To progress further, we conducted another measurement using a standard Butterworth 12dB filter at 2500Hz. However, this time the calculations were based on an 11 ohm impedance, which is the actual impedance value we’re working with. The outcome of this measurement is illustrated in green in the graph. This adjustment has led to a subtle reduction in the range between 2000Hz and 3000Hz. However, the peak around 3500Hz persists, and the response doesn’t exhibit a substantial decline until after this peak. In order to achieve a satisfactory final outcome, we need to address this peak.
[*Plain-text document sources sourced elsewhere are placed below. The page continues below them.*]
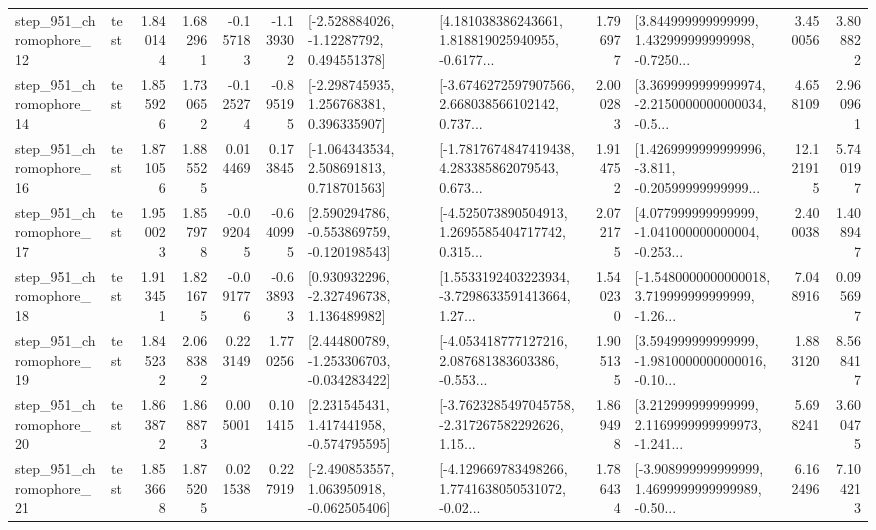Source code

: \begin{tabular}{llrrrrllrlrr}
  step\_951\_chromophore\_12 &      test &      1.840144 &    1.682961 &     -0.157183 & -1.139302 &    [-2.528884026, -1.12287792, 0.494551378] &  [4.181038386243661, 1.818819025940955, -0.6177... &       1.796977 &  [3.844999999999999, 1.432999999999998, -0.7250... &            3.450056 &          3.808822 \\
  step\_951\_chromophore\_14 &      test &      1.855926 &    1.730652 &     -0.125274 & -0.895195 &    [-2.298745935, 1.256768381, 0.396335907] &  [-3.6746272597907566, 2.668038566102142, 0.737... &       2.000283 &  [3.3699999999999974, -2.2150000000000034, -0.5... &            4.658109 &          2.960961 \\
  step\_951\_chromophore\_16 &      test &      1.871056 &    1.885525 &      0.014469 &  0.173845 &    [-1.064343534, 2.508691813, 0.718701563] &  [-1.7817674847419438, 4.283385862079543, 0.673... &       1.914752 &  [1.4269999999999996, -3.811, -0.20599999999999... &           12.121915 &          5.740197 \\
  step\_951\_chromophore\_17 &      test &      1.950023 &    1.857978 &     -0.092045 & -0.640995 &   [2.590294786, -0.553869759, -0.120198543] &  [-4.525073890504913, 1.2695585404717742, 0.315... &       2.072175 &  [4.077999999999999, -1.041000000000004, -0.253... &            2.400038 &          1.408947 \\
  step\_951\_chromophore\_18 &      test &      1.913451 &    1.821675 &     -0.091776 & -0.638933 &    [0.930932296, -2.327496738, 1.136489982] &  [1.5533192403223934, -3.7298633591413664, 1.27... &       1.540230 &  [-1.5480000000000018, 3.719999999999999, -1.26... &            7.048916 &          0.095697 \\
  step\_951\_chromophore\_19 &      test &      1.845232 &    2.068382 &      0.223149 &  1.770256 &   [2.444800789, -1.253306703, -0.034283422] &  [-4.053418777127216, 2.087681383603386, -0.553... &       1.905135 &  [3.594999999999999, -1.9810000000000016, -0.10... &            1.883120 &          8.568417 \\
  step\_951\_chromophore\_20 &      test &      1.863872 &    1.868873 &      0.005001 &  0.101415 &    [2.231545431, 1.417441958, -0.574795595] &  [-3.7623285497045758, -2.317267582292626, 1.15... &       1.869498 &  [3.212999999999999, 2.1169999999999973, -1.241... &            5.698241 &          3.600475 \\
  step\_951\_chromophore\_21 &      test &      1.853668 &    1.875205 &      0.021538 &  0.227919 &   [-2.490853557, 1.063950918, -0.062505406] &  [-4.129669783498266, 1.7741638050531072, -0.02... &       1.786434 &  [-3.908999999999999, 1.4699999999999989, -0.50... &            6.162496 &          7.104213 \\

\end{tabular}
From experience I’m aware that peaks within the range of 1500Hz to 4000Hz could result in a somewhat shrill sound. While it’s acceptable to rectify this issue using a graphic equalizer, I prefer, whenever possible, to devise crossover designs and opt for components that preemptively mitigate these unfavorable peaks.
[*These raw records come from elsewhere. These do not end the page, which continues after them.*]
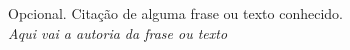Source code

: 
\begin{epigrafe}
    \vspace*{\fill}
    \begin{flushright}
        Opcional. Citação de alguma frase ou texto conhecido. \\
        \textit{Aqui vai a autoria da frase ou texto}
    \end{flushright}
\end{epigrafe}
At this point, it’s pretty common to start playing around with a bit of trial and error to find the right filter that works for getting the woofer’s sound just right. Normally, I kick things off by tinkering with various filter frequencies, gradually going lower until peaks are sufficiently suppressed, and also experimenting with either Butterworth or Linkwitz-Rileyalignemtn . This step-by-step process helps us dial in the woofer’s sound.
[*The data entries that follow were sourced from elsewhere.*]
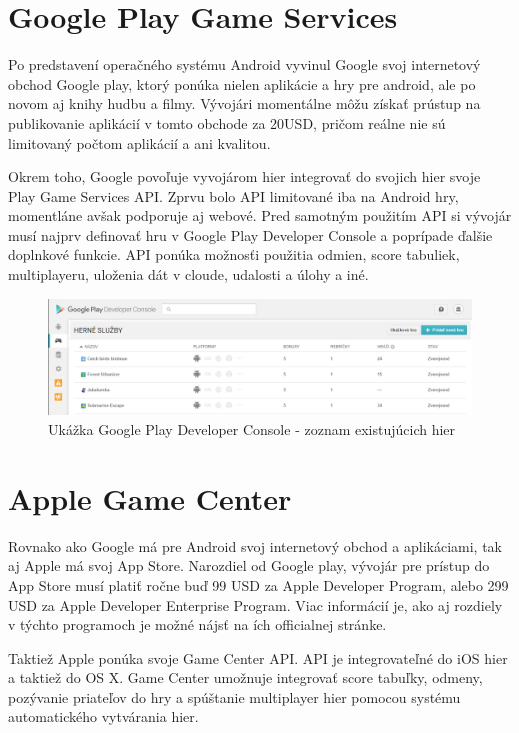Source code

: \section{Google Play Game Services}
Po predstavení operačného systému Android vyvinul Google svoj internetový obchod Google play, ktorý ponúka nielen aplikácie a hry pre android, ale po novom aj knihy hudbu a filmy. Vývojári momentálne môžu získať prústup na publikovanie aplikácií  v tomto obchode za 20USD, pričom reálne nie sú limitovaný počtom aplikácií a ani kvalitou.  

Okrem toho, Google povoľuje vyvojárom hier integrovať do svojich hier svoje Play Game Services API. Zprvu bolo API limitované iba na Android hry, momentláne avšak podporuje aj webové. Pred samotným použitím API si vývojár musí najprv definovať hru v Google Play Developer Console a poprípade ďalšie doplnkové funkcie. API ponúka možnosťi použitia odmien, score tabuliek, multiplayeru, uloženia dát v cloude, udalosti a úlohy a iné. 
\begin{figure}[h]
  \centering
  \includegraphics[scale=0.32]{fig/google-play.png}
  \caption{Ukážka Google Play Developer Console  - zoznam existujúcich hier}
  \label{fig:google-play}
\end{figure}

\section{Apple Game Center}
Rovnako ako Google má pre Android svoj internetový obchod a aplikáciami, tak aj Apple má svoj App Store. Narozdiel od Google play, vývojár pre prístup do App Store musí platiť ročne buď 99 USD za Apple Developer Program, alebo 299 USD za Apple Developer Enterprise Program. Viac informácií je, ako aj rozdiely v týchto programoch je možné nájsť na ích officialnej stránke. 

Taktiež Apple ponúka svoje Game Center API. API je integrovateľné do iOS hier a taktiež do OS X. Game Center umožnuje integrovať score tabuľky, odmeny, pozývanie priateľov do hry a spúštanie multiplayer hier pomocou systému automatického vytvárania hier.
The orange plot is a Linkwitz-Riley 12dB filter at 2500Hz, calculated with 11 ohm impedance, and the blue plot is Linkwitz-Riley 12dB filter at 2000Hz, also calculated for 11 ohm impedance. The peak at 3.5kHz is being gradually suppressed, and getting closer to the frequency response I want from the 8″ woofer.

In the final test, I experimented with a 12dB Butterworth filter set at 1.65kHz, with calculations based on an 11 ohm impedance. The result is represented by the purple plot. It’s getting a bit busy, with multiple results, and I omitted a 4 or 5 other test results which would have made the graph undecipherable. Here’s what’s happening in the final test: this response is a tad louder around 2000Hz compared to the blue plot, but then it takes a steeper plunge after that 3.5kHz peak, which is about as good as I can hope for.

Instead of the typical 2.5kHz low pass filter calculated for 8 ohms, we opted for a 1.65kHz low pass filter calculated for 11 ohms. And already, you can see this is shaping up to be something more bespoke than your standard off-the-shelf crossover. A 2.5kHz low pass would utilise a 0.72mH inductor and 5.6uF Capacitor, we ended up with 1.5mH and 6.3uF – significantly different.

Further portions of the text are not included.